◆ **Material provided**
>>
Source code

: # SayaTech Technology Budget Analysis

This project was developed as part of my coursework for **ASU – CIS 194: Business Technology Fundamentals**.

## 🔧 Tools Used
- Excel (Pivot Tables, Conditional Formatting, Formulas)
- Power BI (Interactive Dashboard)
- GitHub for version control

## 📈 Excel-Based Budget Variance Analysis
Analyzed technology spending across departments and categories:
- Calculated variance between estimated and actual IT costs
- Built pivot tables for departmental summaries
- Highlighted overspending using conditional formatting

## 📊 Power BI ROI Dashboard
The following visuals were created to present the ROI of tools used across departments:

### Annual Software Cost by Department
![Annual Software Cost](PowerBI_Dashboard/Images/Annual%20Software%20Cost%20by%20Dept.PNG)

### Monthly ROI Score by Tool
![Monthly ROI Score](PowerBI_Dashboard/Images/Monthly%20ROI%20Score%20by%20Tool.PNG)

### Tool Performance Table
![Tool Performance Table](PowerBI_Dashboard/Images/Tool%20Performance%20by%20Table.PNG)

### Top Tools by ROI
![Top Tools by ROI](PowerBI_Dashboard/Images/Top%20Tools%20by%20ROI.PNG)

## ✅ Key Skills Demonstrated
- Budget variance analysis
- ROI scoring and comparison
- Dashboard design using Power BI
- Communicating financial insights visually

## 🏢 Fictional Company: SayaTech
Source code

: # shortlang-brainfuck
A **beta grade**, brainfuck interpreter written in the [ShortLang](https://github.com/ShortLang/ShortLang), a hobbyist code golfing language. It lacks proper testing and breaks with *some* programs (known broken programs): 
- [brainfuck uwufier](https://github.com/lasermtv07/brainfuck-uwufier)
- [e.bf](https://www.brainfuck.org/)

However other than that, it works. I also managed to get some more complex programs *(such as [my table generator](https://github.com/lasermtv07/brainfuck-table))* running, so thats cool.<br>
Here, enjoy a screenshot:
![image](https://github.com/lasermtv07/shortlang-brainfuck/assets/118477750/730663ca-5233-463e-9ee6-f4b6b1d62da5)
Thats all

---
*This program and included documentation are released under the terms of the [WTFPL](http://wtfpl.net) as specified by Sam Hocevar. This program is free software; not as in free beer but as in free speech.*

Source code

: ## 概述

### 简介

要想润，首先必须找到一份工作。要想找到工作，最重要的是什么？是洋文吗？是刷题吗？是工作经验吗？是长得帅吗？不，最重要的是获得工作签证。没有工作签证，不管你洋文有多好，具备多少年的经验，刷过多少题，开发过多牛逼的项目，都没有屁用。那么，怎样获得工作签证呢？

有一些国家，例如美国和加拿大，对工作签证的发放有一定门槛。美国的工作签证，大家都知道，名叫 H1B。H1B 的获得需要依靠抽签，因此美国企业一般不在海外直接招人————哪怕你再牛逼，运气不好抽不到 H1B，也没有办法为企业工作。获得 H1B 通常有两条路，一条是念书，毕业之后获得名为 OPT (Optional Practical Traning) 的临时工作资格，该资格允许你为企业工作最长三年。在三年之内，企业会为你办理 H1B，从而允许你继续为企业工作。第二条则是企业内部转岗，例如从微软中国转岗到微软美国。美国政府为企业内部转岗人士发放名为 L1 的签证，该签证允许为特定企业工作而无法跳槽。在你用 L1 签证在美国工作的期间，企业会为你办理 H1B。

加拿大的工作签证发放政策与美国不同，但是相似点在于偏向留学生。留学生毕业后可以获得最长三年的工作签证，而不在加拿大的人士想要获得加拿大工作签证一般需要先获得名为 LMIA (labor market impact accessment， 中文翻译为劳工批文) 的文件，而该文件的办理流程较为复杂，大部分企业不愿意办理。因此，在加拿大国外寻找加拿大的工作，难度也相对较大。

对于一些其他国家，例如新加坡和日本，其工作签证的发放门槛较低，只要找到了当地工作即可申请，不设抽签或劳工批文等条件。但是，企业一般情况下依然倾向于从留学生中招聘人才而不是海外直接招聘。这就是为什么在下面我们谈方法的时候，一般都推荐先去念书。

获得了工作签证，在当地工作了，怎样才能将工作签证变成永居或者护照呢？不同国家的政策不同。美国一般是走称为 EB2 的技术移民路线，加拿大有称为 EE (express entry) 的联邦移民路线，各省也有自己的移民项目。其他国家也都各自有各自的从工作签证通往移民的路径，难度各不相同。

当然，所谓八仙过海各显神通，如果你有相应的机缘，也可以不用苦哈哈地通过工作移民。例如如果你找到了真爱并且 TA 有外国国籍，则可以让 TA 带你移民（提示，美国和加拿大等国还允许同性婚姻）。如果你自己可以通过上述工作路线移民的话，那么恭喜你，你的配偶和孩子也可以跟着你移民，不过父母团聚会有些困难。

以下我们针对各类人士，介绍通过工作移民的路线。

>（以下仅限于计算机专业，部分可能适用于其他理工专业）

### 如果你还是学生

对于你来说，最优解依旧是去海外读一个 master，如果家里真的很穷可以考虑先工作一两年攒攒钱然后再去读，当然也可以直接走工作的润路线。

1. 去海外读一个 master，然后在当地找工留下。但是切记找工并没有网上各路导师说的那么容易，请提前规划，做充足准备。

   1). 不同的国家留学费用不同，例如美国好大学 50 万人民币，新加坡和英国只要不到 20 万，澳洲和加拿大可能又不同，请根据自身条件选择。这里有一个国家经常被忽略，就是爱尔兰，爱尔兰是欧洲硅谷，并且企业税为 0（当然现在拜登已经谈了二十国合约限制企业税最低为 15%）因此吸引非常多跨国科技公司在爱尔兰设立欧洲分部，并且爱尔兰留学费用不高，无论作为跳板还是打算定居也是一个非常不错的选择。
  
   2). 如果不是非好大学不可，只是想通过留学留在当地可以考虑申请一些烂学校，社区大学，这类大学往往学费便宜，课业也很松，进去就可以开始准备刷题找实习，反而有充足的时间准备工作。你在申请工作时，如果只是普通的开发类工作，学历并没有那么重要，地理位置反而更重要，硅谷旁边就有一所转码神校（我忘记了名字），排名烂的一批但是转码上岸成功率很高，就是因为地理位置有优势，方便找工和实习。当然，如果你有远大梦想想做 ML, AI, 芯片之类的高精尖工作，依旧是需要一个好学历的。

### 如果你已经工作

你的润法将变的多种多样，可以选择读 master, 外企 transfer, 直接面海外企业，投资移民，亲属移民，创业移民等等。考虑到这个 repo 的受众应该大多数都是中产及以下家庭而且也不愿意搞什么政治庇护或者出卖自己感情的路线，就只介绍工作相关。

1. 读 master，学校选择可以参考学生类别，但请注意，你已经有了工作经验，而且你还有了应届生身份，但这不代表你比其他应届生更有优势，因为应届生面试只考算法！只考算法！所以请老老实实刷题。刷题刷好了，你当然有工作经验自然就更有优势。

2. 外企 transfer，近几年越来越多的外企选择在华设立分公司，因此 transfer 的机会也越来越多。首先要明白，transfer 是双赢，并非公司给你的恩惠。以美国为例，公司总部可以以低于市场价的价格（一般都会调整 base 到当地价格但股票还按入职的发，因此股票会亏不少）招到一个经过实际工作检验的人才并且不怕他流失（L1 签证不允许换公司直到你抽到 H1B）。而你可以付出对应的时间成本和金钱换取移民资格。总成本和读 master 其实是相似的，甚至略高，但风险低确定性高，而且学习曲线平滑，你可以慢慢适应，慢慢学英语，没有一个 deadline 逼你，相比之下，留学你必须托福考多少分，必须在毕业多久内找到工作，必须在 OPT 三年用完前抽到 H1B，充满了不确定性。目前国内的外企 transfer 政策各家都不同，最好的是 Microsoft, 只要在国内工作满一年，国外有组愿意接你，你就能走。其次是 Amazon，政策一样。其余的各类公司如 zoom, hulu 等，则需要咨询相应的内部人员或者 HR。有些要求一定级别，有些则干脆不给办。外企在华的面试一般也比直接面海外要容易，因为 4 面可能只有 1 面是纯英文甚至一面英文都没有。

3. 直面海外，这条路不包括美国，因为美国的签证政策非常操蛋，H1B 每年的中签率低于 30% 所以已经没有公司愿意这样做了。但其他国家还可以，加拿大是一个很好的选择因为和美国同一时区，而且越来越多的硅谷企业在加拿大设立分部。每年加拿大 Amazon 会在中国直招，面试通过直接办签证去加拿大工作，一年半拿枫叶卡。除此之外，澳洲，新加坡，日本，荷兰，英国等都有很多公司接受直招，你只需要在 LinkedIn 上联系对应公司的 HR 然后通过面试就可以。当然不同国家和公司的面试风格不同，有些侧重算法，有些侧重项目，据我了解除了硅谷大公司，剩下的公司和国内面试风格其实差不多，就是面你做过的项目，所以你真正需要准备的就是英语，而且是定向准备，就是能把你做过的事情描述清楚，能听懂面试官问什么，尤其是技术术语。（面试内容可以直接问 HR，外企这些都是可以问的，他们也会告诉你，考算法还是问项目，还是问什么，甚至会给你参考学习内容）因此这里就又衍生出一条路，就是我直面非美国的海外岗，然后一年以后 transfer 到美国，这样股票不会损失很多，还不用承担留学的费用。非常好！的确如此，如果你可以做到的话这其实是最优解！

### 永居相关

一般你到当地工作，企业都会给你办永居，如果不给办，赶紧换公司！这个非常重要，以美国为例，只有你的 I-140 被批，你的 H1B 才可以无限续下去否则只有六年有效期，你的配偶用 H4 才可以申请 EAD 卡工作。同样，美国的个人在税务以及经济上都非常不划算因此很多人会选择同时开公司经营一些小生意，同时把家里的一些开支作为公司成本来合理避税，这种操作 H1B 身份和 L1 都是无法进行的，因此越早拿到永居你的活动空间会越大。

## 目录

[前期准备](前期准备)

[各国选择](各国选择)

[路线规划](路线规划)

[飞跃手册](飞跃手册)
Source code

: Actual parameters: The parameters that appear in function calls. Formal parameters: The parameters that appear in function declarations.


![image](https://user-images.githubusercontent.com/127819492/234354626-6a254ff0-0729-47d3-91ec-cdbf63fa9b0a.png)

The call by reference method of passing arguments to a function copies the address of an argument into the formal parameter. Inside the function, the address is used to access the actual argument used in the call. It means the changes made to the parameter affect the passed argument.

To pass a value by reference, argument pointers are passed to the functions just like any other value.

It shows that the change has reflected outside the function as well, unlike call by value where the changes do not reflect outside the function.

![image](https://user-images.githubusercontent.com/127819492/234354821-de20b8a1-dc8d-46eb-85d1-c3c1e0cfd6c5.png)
<<
Within the listing above, extract exactly the lines from the line with "1. 去海外读一个 master，然后在当地找工留下。但是切记找工并没有网上各路导师说的那么容易，请提前规划，做充足准备。" to the line with "### 如果你已经工作", the two named lines included, and no others.

1. 去海外读一个 master，然后在当地找工留下。但是切记找工并没有网上各路导师说的那么容易，请提前规划，做充足准备。

   1). 不同的国家留学费用不同，例如美国好大学 50 万人民币，新加坡和英国只要不到 20 万，澳洲和加拿大可能又不同，请根据自身条件选择。这里有一个国家经常被忽略，就是爱尔兰，爱尔兰是欧洲硅谷，并且企业税为 0（当然现在拜登已经谈了二十国合约限制企业税最低为 15%）因此吸引非常多跨国科技公司在爱尔兰设立欧洲分部，并且爱尔兰留学费用不高，无论作为跳板还是打算定居也是一个非常不错的选择。
  
   2). 如果不是非好大学不可，只是想通过留学留在当地可以考虑申请一些烂学校，社区大学，这类大学往往学费便宜，课业也很松，进去就可以开始准备刷题找实习，反而有充足的时间准备工作。你在申请工作时，如果只是普通的开发类工作，学历并没有那么重要，地理位置反而更重要，硅谷旁边就有一所转码神校（我忘记了名字），排名烂的一批但是转码上岸成功率很高，就是因为地理位置有优势，方便找工和实习。当然，如果你有远大梦想想做 ML, AI, 芯片之类的高精尖工作，依旧是需要一个好学历的。

### 如果你已经工作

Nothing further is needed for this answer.